Per saat ini. Amartha telah menyalurkan modal usaha sebesar Rp61,7 triliun ke 1.032.959 pengusaha perempuan mikro dengan total TKB90 97,16%.

Akuisisi, bank digital, dan akselerasi pinjaman

Dihubungi secara terpisah, Direktur Center of Economic and Law Studies (Celios) Bhima Yudhistira mengungkap bahwa banyak bank kecil diakuisisi startup dengan harga murah karena tidak dapat memenuhi syarat modal minimum yang ditetapkan OJK.

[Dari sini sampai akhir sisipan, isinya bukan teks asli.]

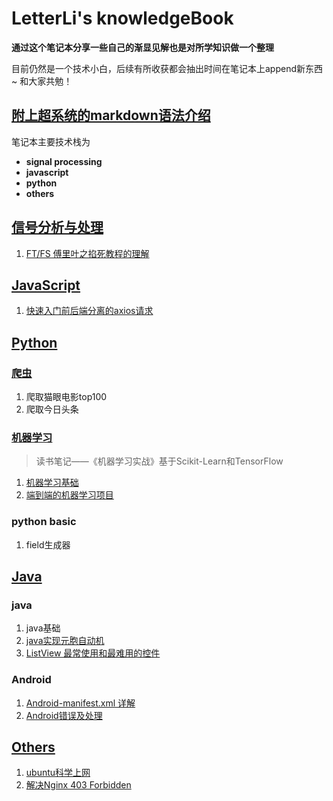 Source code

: # LetterLi's knowledgeBook
**通过这个笔记本分享一些自己的渐显见解也是对所学知识做一个整理**

目前仍然是一个技术小白，后续有所收获都会抽出时间在笔记本上append新东西~ 和大家共勉！

## [附上超系统的markdown语法介绍](https://coding.net/help/doc/project/markdown.html)

笔记本主要技术栈为
- **signal processing**
- **javascript**
- **python**
- **others**

## [信号分析与处理](https://github.com/LetterLi1997/knowledgeBook/SigProecss)

1. [FT/FS 傅里叶之掐死教程的理解](https://github.com/LetterLi1997/knowledgeBook/blob/master/SigProcess/%E9%A2%91%E5%9F%9F%E6%B3%95%E6%98%AF%E4%B8%80%E7%A7%8D%E7%9C%8B%E5%BE%85%E9%97%AE%E9%A2%98%E7%9A%84%E8%A7%92%E5%BA%A6.md)

## [JavaScript](https://github.com/LetterLi1997/knowledgeBook/tree/master/JavaScript)
1. [快速入门前后端分离的axios请求](https://github.com/LetterLi1997/knowledgeBook/blob/master/JavaScript/axios.md)


## [Python](https://github.com/LetterLi1997/knowledgeBook/tree/master/Python)
### [爬虫](https://github.com/LetterLi1997/knowledgeBook/tree/master/Python/%E7%88%AC%E8%99%AB)
1. 爬取猫眼电影top100
2. 爬取今日头条

### [机器学习]()
> 读书笔记——《机器学习实战》基于Scikit-Learn和TensorFlow

1. [机器学习基础](https://github.com/LetterLi1997/knowledgeBook/blob/master/Python/%E6%9C%BA%E5%99%A8%E5%AD%A6%E4%B9%A0-Scikit-Learn-And-Tensorflow/machine-learning-basic.md)
2. [端到端的机器学习项目](https://github.com/LetterLi1997/knowledgeBook/blob/master/Python/%E6%9C%BA%E5%99%A8%E5%AD%A6%E4%B9%A0-Scikit-Learn-And-Tensorflow/end-end-project.md)

### python basic
1. field生成器

## [Java](https://github.com/LetterLi1997/knowledgeBook/blob/master/Java/JavaBasic.md)
### java
1. java基础
2. [java实现元胞自动机](https://github.com/LetterLi1997/knowledgeBook/blob/master/Java/CellMachine.md)
3. [ListView 最常使用和最难用的控件](https://github.com/LetterLi1997/knowledgeBook/blob/master/Java/ListView/ListView.md)
### Android
1. [Android-manifest.xml 详解](https://github.com/LetterLi1997/knowledgeBook/blob/master/Java/Android/Android-manifest/Android-manifest.md)
2. [Android错误及处理](https://github.com/LetterLi1997/knowledgeBook/blob/master/Java/Android/Android-error-handle.md)

## [Others](https://github.com/LetterLi1997/knowledgeBook/tree/masterOthers)
1. [ubuntu科学上网](https://github.com/LetterLi1997/knowledgeBook/blob/master/Others/VPN%20for%20Ubuntu.md)
2. [解决Nginx 403 Forbidden](https://my.oschina.net/antsky/blog/377739)
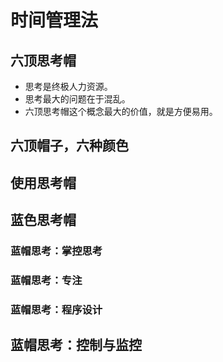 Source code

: # 时间管理法

## 六顶思考帽

- 思考是终极人力资源。
- 思考最大的问题在于混乱。
- 六顶思考帽这个概念最大的价值，就是方便易用。

## 六顶帽子，六种颜色


## 使用思考帽

## 蓝色思考帽

### 蓝帽思考：掌控思考

### 蓝帽思考：专注

### 蓝帽思考：程序设计

## 蓝帽思考：控制与监控
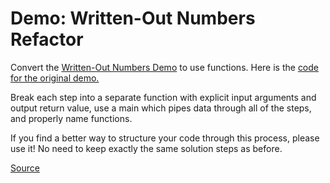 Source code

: # Demo: Written-Out Numbers Refactor

Convert the [Written-Out Numbers Demo](/demos/written-numbers.md) to use functions.
Here is the [code for the original demo.](/demos/written-numbers.py)

Break each step into a separate function with explicit input arguments and output return value, use a main which pipes data through all of the steps, and properly name functions.

If you find a better way to structure your code through this process, please use it!
No need to keep exactly the same solution steps as before.

[Source](/demos/written-numbers-func.py)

Dalam konteks di atas, Bank Victoria Syariah diketahui tengah menambah modal untuk memenuhi aturan OJK terkait modal inti sebesar Rp3 triliun. Per September 2021, Bank Victoria Syariah hanya punya modal inti sekitar Rp256,6 miliar.

Fintech masuk [lewat akuisisi] untuk membantu permodalan sehingga bank bisa bertahan. Bahkan tidak menutup kemungkinan bank ini diganti menjadi bank digital,” tutur Bhima.

Jika menilik akuisisi sebelumnya, sebagian besar bank kecil ini diakuisisi dan diubah identitasnya dengan branding baru. Alasan lainnya, bank kecil tidak memiliki infrastruktur, kantor cabang, dan nasabah yang besar sehingga lebih mudah untuk ditransformasi. Contoh, Bank Artos menjadi Bank Jago dan Bank Yudha Bhakti menjadi Bank Neo Commerce.

Yang perlu disoroti, ujar Bhima, tren akuisisi bank kecil oleh startup P2P memungkinkan mereka untuk menawarkan plafon pinjaman yang lebih tinggi kepada nasabah. Pasalnya, OJK mengatur batasan pinjaman fintech lending maksimum sebesar Rp2 miliar. 

Fintech tidak bisa terus-menerus berharap pada lender ritel karena biaya bunga yang diberikan cukup mahal. Sementara, pendanaan fintech yang bersumber dari institutional lender dibatasi OJK. Maka itu, fintech mengakuisisi bank sehingga sumber pendanaan dari simpanan nasabah bank dapat mendorong penyaluran pinjaman fintech,” paparnya.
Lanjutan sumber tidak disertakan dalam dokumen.